PROBLEM DESCRIPTION: Look at each line of the listing. Copy those that hold the string "mbox".

DATASET ENTRIES:
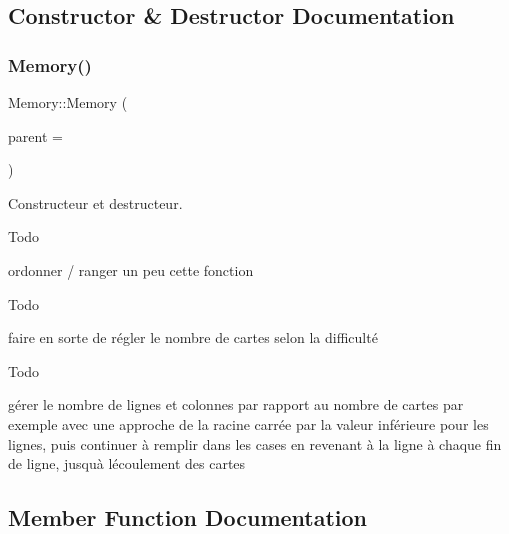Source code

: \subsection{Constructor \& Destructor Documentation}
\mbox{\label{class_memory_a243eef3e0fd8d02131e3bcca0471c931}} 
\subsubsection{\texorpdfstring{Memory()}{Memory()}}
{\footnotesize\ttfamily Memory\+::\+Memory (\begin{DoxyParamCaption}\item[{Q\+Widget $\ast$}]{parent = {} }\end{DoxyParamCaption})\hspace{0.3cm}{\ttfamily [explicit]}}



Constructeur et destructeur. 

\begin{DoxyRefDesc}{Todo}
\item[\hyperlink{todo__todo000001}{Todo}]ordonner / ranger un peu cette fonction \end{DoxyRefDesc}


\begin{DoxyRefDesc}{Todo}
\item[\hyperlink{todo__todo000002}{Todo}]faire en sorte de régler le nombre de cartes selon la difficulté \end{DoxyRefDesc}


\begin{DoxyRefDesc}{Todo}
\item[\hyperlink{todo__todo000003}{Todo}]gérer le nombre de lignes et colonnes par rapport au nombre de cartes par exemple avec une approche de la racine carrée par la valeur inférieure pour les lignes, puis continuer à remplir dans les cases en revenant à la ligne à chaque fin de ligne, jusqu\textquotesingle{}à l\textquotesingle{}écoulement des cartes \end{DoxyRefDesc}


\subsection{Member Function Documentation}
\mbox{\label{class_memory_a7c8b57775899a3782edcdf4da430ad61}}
==
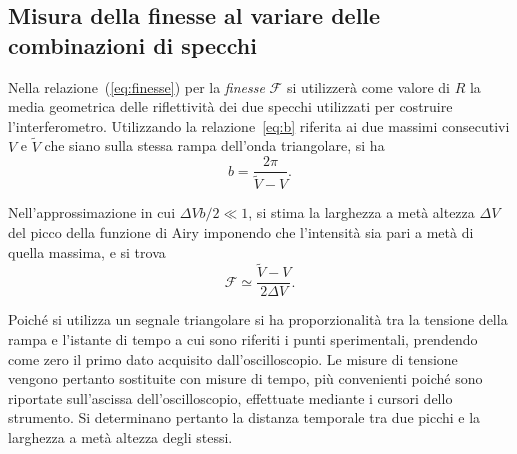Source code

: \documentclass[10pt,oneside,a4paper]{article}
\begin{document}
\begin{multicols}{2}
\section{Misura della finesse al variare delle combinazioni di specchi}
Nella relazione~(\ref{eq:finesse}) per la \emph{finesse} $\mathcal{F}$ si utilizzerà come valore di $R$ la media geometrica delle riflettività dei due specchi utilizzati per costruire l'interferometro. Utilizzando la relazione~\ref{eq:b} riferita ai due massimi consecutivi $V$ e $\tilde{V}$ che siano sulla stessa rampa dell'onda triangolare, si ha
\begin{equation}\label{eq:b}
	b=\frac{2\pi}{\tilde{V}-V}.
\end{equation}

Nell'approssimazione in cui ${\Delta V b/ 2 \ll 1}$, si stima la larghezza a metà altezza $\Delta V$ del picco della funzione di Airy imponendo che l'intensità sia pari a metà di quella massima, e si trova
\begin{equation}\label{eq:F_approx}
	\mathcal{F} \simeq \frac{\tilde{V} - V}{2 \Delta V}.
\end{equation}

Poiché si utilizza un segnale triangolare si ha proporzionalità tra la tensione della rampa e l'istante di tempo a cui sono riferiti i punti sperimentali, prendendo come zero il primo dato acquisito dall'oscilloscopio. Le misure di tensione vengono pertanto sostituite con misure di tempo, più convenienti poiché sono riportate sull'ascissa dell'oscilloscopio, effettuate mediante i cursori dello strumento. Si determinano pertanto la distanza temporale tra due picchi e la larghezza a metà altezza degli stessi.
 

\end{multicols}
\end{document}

ANSWER TO THIS EXERCISE:
\mbox{\label{class_memory_a243eef3e0fd8d02131e3bcca0471c931}} 
\mbox{\label{class_memory_a7c8b57775899a3782edcdf4da430ad61}}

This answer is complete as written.